“I tell you, this man went down to his house justified, rather than the other. For everyone who exalts himself will be humbled, but the one who humbles himself will be exalted.” – Luke 18:14
It is easy to justify ourselves when we choose the standard of righteousness. How often have you heard someone (or yourself) say, “at least I’m not as bad as _____?” It is easy to find somebody whose sin is worse than ours. Jesus’ teaching differs from this and shows us that self-justification is no justification at all.
We see this illustrated in the parable of the Pharisee and tax collector in Luke 18:9-14. In this parable, a tax collector and Pharisee went into the temple to pray. In the Pharisee’s prayer, he reminded God he was, “not like other men, extortioners, unjust, adulterers… (Luke 18:11).” He also made sure God knew that he fasted and tithed. The Pharisee was probably right; in Jesus’ day Pharisees were typically the most moral and respected members of society. In contrast, the tax collector simply asked God to, “be merciful to me, a sinner (Luke 18:13)!” We do not know what his sins were, but most tax collectors at the time were unethical and took more money than was owed like Zacchaeus (Luke 19:8).
Some think God has a heavenly scale that He uses to weight our sins. If we are better than half of the people, then we are fit for heaven. The truth is that the only standard God uses is Himself. His standard is perfection, and if we have broken one commandment, then we have broken them all and cannot be in His presence (James 2:10).
If that were the end of the story, we would all be without hope. But thank God that He sent His Son Jesus and, “made him to be sin who knew no sin, so that in him we might become the righteousness of God (2 Corinthians 5:21).”

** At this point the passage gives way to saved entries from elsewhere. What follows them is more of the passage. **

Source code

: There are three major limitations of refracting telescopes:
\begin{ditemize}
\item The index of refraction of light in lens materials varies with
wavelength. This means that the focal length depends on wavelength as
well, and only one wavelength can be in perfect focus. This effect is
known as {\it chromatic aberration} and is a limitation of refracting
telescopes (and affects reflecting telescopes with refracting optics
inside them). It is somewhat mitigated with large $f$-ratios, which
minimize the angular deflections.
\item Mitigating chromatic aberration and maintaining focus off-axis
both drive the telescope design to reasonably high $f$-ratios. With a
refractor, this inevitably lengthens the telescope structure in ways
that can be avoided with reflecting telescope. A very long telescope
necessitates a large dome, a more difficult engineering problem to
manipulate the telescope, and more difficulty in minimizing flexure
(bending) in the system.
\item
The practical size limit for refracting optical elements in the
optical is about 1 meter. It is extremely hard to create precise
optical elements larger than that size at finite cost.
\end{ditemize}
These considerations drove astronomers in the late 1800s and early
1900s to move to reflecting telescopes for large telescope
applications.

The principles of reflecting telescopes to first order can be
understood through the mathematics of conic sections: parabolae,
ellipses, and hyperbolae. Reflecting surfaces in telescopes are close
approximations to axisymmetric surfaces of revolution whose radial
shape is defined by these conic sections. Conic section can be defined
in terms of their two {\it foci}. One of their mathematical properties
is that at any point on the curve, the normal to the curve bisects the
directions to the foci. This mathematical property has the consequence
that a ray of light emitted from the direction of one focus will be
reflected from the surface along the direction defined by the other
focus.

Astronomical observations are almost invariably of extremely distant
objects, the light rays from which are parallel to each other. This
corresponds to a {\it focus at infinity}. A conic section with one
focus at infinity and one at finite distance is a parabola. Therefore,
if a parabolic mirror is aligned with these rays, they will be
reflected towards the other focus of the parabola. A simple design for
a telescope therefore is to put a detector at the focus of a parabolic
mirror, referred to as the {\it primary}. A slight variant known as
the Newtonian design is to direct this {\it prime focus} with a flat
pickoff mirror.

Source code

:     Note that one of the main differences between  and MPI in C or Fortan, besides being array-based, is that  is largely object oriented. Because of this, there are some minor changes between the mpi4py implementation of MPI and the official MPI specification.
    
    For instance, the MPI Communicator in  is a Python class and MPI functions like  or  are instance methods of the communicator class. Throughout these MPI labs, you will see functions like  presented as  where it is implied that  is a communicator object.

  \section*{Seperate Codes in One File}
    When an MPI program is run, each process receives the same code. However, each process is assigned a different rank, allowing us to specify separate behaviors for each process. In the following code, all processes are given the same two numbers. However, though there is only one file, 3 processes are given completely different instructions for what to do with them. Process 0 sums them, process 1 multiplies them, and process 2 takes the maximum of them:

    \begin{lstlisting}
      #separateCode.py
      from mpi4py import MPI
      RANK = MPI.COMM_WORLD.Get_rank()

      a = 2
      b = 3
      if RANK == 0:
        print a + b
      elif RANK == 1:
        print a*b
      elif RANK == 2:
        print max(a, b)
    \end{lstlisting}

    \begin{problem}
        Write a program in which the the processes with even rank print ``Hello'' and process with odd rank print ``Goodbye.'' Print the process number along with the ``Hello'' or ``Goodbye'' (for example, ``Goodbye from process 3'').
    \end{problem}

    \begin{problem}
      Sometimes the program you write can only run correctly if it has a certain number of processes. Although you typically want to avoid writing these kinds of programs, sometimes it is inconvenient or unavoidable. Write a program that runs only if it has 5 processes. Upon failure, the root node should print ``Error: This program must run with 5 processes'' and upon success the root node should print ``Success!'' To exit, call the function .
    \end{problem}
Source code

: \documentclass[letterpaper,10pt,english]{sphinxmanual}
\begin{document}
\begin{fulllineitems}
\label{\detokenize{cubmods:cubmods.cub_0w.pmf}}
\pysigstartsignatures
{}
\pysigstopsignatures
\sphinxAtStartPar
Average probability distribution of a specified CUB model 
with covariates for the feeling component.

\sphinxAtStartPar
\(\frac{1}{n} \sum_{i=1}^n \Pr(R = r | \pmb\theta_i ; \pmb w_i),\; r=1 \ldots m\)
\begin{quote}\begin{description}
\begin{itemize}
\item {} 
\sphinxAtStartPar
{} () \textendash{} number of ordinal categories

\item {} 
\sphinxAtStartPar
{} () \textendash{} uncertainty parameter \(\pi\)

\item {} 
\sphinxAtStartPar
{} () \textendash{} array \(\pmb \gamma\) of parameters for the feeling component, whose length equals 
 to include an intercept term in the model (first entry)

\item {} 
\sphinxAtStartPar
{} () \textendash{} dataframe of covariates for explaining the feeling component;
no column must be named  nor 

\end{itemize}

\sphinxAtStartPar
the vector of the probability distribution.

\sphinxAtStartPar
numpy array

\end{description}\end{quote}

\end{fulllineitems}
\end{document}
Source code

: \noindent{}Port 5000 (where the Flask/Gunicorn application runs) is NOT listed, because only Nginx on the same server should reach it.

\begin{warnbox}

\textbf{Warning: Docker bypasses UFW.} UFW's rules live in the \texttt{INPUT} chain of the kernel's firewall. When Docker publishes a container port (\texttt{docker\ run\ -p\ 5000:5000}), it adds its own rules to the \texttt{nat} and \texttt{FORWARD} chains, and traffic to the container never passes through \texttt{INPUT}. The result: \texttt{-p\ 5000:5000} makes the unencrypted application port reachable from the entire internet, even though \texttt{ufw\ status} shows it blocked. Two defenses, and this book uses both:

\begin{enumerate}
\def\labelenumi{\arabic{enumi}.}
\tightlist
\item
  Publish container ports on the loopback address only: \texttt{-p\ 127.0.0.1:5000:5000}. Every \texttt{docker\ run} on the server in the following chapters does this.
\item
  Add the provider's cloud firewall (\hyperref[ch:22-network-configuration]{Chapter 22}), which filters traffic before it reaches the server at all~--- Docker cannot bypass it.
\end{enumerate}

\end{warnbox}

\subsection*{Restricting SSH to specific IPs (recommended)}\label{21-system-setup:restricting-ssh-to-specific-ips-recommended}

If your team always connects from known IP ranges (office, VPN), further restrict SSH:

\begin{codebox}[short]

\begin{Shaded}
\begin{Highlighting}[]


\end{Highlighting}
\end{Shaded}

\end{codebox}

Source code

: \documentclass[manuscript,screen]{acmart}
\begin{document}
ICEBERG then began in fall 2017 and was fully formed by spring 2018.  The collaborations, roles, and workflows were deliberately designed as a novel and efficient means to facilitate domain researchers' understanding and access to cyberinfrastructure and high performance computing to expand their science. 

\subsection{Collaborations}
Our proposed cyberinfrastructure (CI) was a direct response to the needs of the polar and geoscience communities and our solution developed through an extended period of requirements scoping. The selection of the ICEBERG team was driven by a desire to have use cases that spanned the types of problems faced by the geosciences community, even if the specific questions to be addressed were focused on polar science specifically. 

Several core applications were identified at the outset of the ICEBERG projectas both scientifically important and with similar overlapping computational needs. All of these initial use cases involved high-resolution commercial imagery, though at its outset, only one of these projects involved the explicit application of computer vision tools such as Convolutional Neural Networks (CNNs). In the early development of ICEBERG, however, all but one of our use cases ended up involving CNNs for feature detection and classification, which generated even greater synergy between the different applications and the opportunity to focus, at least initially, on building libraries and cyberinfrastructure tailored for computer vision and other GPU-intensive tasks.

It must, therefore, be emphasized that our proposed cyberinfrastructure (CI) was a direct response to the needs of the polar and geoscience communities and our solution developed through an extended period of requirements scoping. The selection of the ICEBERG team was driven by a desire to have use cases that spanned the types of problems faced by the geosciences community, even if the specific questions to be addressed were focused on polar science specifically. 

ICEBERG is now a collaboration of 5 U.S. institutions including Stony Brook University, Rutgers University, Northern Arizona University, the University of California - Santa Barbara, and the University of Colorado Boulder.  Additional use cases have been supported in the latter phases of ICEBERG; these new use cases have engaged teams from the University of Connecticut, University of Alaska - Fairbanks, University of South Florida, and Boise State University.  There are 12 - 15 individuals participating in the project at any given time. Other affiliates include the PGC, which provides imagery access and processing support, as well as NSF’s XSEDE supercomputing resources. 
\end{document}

The tax collector probably could have found someone whose sin was worse than his, but he understood that he was guilty and that unless God justified him, he would be guilty. Due to his humility, Jesus said that he was the one who went home justified (Luke 18:14).
Prayer of the day:
Dear heavenly Father,
Please forgive us by judging ourselves by our own standard. Help us to remember that You are the one who judges and justifies. We pray that You keep us humble so that we will not rely on our own strength, but on Your grace alone. Thank You for Your grace that is available freely through faith in Jesus. In Jesus’ name we pray, Amen!